While this was not a clone of SATC, I also recall the short-lived series, "Eastwick", based on "The Witches of Eastwick", that involved three women who were enthralled by a debonair guy who just happened to be the devil.

Witches of Eastwick had two different attempts to make it to television - first an actual comedy in 1992 from NBC starring Ally Walker, Julia Campbell and Catherine Mary Stewart and then a 2002 FOX version starring Marcia Cross, Kelly Rutherford and Lori Loughlin. Someone wanted this tv show to happen.

  • Member
2 minutes ago, te. said:

Witches of Eastwick had two different attempts to make it to television - first an actual comedy in 1992 from NBC starring Ally Walker, Julia Campbell and Catherine Mary Stewart and then a 2002 FOX version starring Marcia Cross, Kelly Rutherford and Lori Loughlin. Someone wanted this tv show to happen.

The version above I talked about happened around 2009-ish, so three! It had Jaime Ray Newman, Rebecca Romijn, and Lindsay Price. (With, again, Paul Gross as the male lead.) So some soap cred with the cast. (The write up also mentions Sara Rue, but she wasn't one of the three main women. Dailymotion has some episodes up, so maybe I'll check them out again and refresh my memory.)

  • Member

My main memory of Eastwick is one of the women (maybe Price) using her powers to get a gay man to want her. Rather than trying to make it something wicked or hot, the show was more honest about it in that his boyfriend found them and was disgusted, and then the gay guy, with the spell now worn off, was confused and horrified. 

(if this had been done on daytime I imagine certain soap columnists would have called it hilarious and brave)

  • Member
On 6/11/2024 at 6:08 AM, Khan said:

I'm not sure whether this has been mentioned yet, but the success of "The Cosby Show" spurred CBS onto making their own, African-American family sitcom, "Charlie & Co.," starring Flip Wilson, Gladys Knight, Kristoff St.

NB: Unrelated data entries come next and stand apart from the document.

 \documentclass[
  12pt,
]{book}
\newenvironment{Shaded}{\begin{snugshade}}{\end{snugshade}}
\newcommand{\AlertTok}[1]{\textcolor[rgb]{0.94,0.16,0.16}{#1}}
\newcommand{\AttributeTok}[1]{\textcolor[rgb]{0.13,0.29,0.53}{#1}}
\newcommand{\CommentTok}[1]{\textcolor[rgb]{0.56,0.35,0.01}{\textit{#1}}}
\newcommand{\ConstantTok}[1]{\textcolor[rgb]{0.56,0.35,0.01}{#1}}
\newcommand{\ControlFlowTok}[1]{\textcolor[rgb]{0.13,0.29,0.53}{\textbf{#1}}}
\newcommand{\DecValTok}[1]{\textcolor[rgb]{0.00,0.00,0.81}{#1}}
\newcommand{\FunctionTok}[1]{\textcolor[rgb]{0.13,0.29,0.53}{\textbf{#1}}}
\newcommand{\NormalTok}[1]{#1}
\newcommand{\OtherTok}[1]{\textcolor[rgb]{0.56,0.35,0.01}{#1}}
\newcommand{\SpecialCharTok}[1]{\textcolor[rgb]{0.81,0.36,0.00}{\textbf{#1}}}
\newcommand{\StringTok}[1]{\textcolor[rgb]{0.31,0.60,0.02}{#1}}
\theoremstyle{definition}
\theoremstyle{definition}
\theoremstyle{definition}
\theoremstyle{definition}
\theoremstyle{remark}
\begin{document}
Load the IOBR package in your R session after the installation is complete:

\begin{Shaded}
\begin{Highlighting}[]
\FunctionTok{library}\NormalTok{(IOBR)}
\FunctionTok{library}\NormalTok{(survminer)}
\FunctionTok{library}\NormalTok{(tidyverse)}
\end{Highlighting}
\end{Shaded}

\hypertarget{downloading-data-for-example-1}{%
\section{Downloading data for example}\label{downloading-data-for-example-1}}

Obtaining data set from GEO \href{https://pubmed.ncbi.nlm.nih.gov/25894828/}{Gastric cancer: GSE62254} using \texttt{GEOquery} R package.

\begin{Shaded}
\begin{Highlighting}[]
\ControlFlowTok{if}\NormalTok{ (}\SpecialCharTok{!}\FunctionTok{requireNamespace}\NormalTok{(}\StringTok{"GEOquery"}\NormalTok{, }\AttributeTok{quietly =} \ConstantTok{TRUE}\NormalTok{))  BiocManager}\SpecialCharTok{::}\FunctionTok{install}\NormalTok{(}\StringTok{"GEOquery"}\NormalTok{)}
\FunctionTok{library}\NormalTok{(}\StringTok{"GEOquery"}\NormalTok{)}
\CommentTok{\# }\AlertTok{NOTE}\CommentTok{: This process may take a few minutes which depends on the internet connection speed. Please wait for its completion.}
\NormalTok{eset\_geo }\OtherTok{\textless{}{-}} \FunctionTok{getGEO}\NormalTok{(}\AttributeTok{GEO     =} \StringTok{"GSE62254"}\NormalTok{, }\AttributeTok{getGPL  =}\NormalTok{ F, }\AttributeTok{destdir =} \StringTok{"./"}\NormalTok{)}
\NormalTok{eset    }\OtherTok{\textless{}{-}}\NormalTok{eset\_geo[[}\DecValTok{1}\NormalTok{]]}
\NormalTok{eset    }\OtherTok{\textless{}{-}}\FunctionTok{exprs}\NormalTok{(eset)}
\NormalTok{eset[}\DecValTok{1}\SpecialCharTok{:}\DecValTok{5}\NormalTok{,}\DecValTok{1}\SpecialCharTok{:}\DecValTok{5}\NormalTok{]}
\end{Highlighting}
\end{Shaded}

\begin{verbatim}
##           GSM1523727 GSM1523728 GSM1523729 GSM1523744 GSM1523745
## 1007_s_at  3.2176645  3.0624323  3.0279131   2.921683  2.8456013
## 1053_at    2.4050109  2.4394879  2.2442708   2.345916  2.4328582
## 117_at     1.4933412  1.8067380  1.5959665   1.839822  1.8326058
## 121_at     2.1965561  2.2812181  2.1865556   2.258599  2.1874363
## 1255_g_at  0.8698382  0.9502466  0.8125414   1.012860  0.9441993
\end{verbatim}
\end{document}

John (ex-Adam, GEN; ex-Neil, Y&R) and the Once and Future Urkel, Jaleel White. 

The family on "Charlie" appeared to be more middle-class than the affluent Huxtables.  Nevertheless, you could see the parallels between the two shows.

The Richmonds of Chicago were middle class (Charlie was a city highway worker, Diana was a teacher) and they had three kids and not five. Other than being a family sitcom featuring an African-American family, I'm not seeing any parallels with The Cosby Show unless I'm missing something.

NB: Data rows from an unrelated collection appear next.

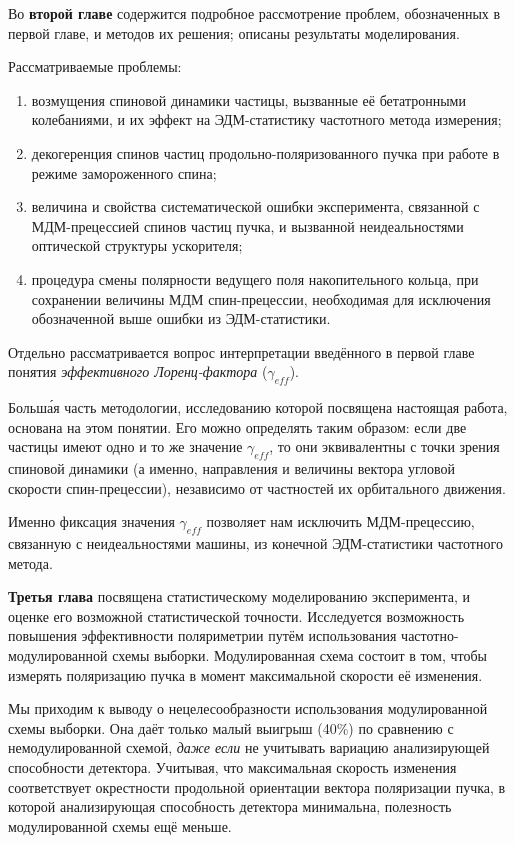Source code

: Во \textbf{второй главе} содержится подробное рассмотрение проблем, обозначенных в первой главе, и методов их решения; описаны результаты моделирования. 

Рассматриваемые проблемы:
\begin{enumerate}
	\item возмущения спиновой динамики частицы, вызванные её бетатронными колебаниями, и их эффект на ЭДМ-статистику частотного метода измерения;
	\item декогеренция спинов частиц продольно-поляризованного пучка при работе в режиме замороженного спина;
	\item величина и свойства систематической ошибки эксперимента, связанной с МДМ-прецессией спинов частиц пучка, и вызванной неидеальностями оптической структуры ускорителя;
	\item процедура смены полярности ведущего поля накопительного кольца, при сохранении величины МДМ спин-прецессии, необходимая для исключения обозначенной выше ошибки из ЭДМ-статистики.
\end{enumerate}

Отдельно рассматривается вопрос интерпретации введённого в первой главе понятия \emph{эффективного Лоренц-фактора} ($\gamma_{eff}$). 

Больш\'{а}я часть методологии, исследованию которой посвящена настоящая работа, основана на этом понятии. Его можно определять таким образом: если две частицы имеют одно и то же значение $\gamma_{eff}$, то они эквивалентны с точки зрения спиновой динамики (а именно, направления и величины вектора угловой скорости спин-прецессии), независимо от частностей их орбитального движения. 

Именно фиксация значения $\gamma_{eff}$ позволяет нам исключить МДМ-прецессию, связанную с неидеальностями машины, из конечной ЭДМ-статистики частотного метода.

\textbf{Третья глава} посвящена статистическому моделированию эксперимента, 
и оценке его возможной статистической точности. Исследуется возможность повышения эффективности
поляриметрии путём использования частотно-модулированной схемы выборки. Модулированная схема 
состоит в том, чтобы измерять поляризацию пучка в момент максимальной скорости её изменения.

Мы приходим к выводу о нецелесообразности использования модулированной схемы выборки. Она даёт только
малый выигрыш (40\%) по сравнению с немодулированной схемой, \emph{даже если} не учитывать вариацию 
анализирующей способности детектора. Учитывая, что максимальная скорость изменения соответствует
окрестности продольной ориентации вектора поляризации пучка, в которой анализирующая способность 
детектора минимальна, полезность модулированной схемы ещё меньше.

Oddly enough, I see some elements of Charlie & Co. in Family Matters, besides Jaleel White being in the cast of both shows: set in Chicago, middle class African-American family, both families have an aunt named Rachel.

 

On 6/11/2024 at 6:08 AM, Khan said:

Ironically, "Cosby"'s success also inspired Ron Leavitt and Michael G. Moye to create "Married...with Children" (or "Not the Cosbys," as the show was called originally).  But here's my question: would y'all argue that MWC, in a sense, provided the foundation for what would become "Roseanne," which was itself a response to "Cosby"'s affluent take on the American family?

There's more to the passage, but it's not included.